* _DATA RECORDS_
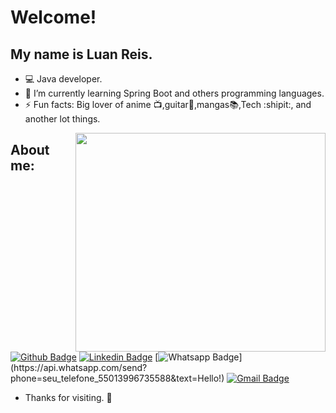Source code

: # Welcome!              
## My name is Luan Reis.
- :computer: Java developer.
- 🌱 I’m currently learning Spring Boot and others programming languages.
- ⚡ Fun facts: Big lover of anime :tv:,guitar:guitar:,mangas:books:,Tech :shipit:, and another lot things.

<img align="right" width="400" height="350" src="https://media4.giphy.com/media/LmNwrBhejkK9EFP504/giphy.gif?cid=ecf05e47wr0q4gaavq6rh7itier727hmwrel7d40u1ytrske&rid=giphy.gif">

## About me:
[![Github Badge](https://img.shields.io/badge/-Github-000?style=flat-square&logo=Github&logoColor=white&link=https://github.com/luanreis164)](https://github.com/luanreis164)
[![Linkedin Badge](https://img.shields.io/badge/-LinkedIn-blue?style=flat-square&logo=Linkedin&logoColor=white&link=https://https://www.linkedin.com/in/luan-reis164/)](https://www.linkedin.com/in/luan-reis164/)
[![Whatsapp Badge](https://img.shields.io/badge/-Whatsapp-4CA143?style=flat-square&labelColor=4CA143&logo=whatsapp&logoColor=white&link=https://api.whatsapp.com/send?phone=seu_telefone_55013996735588&text=Hello!)](https://api.whatsapp.com/send?phone=seu_telefone_55013996735588&text=Hello!)
[![Gmail Badge](https://img.shields.io/badge/-Gmail-c14438?style=flat-square&logo=Gmail&logoColor=white&link=mailto:luanreis2202@gmail.com)](mailto:luanreis2202@gmail.com)
 
- Thanks for visiting. :pushpin:

<!--
**luanreis164/luanreis164** is a ✨ _special_ ✨ repository because its `README.md` (this file) appears on your GitHub profile.

Here are some ideas to get you started:

- 🔭 I’m currently working on ...
- 🌱 I’m currently learning ...
- 👯 I’m looking to collaborate on ...
- 🤔 I’m looking for help with ...
- 💬 Ask me about ...
- 📫 How to reach me: ...
- 😄 Pronouns: ...
- ⚡ Fun fact: ...
-->

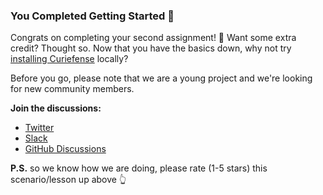 ### You Completed Getting Started 🎉

Congrats on completing your second assignment! 🙌 Want some extra credit? Thought so. Now that you have the basics down, why not try [installing Curiefense](https://docs.curiefense.io/installation/getting-started-with-curiefense) locally?

Before you go, please note that we are a young project and we're looking for new community members.

**Join the discussions:**

* [Twitter](https://twitter.com/curiefense)
* [Slack](mailto:community@curiefense.io?subject=Slack%20Invite%20via%20Katacoda)
* [GitHub Discussions](https://github.com/curiefense/curiefense/discussions)

**P.S.** so we know how we are doing, please rate (1-5 stars) this scenario/lesson up above 👆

* _DIRECTIONS_
Show, from the listing above, every line holding the word "logoColor".

* _REPLY_
[![Github Badge](https://img.shields.io/badge/-Github-000?style=flat-square&logo=Github&logoColor=white&link=https://github.com/luanreis164)](https://github.com/luanreis164)
[![Linkedin Badge](https://img.shields.io/badge/-LinkedIn-blue?style=flat-square&logo=Linkedin&logoColor=white&link=https://https://www.linkedin.com/in/luan-reis164/)](https://www.linkedin.com/in/luan-reis164/)
[![Whatsapp Badge](https://img.shields.io/badge/-Whatsapp-4CA143?style=flat-square&labelColor=4CA143&logo=whatsapp&logoColor=white&link=https://api.whatsapp.com/send?phone=seu_telefone_55013996735588&text=Hello!)](https://api.whatsapp.com/send?phone=seu_telefone_55013996735588&text=Hello!)
[![Gmail Badge](https://img.shields.io/badge/-Gmail-c14438?style=flat-square&logo=Gmail&logoColor=white&link=mailto:luanreis2202@gmail.com)](mailto:luanreis2202@gmail.com)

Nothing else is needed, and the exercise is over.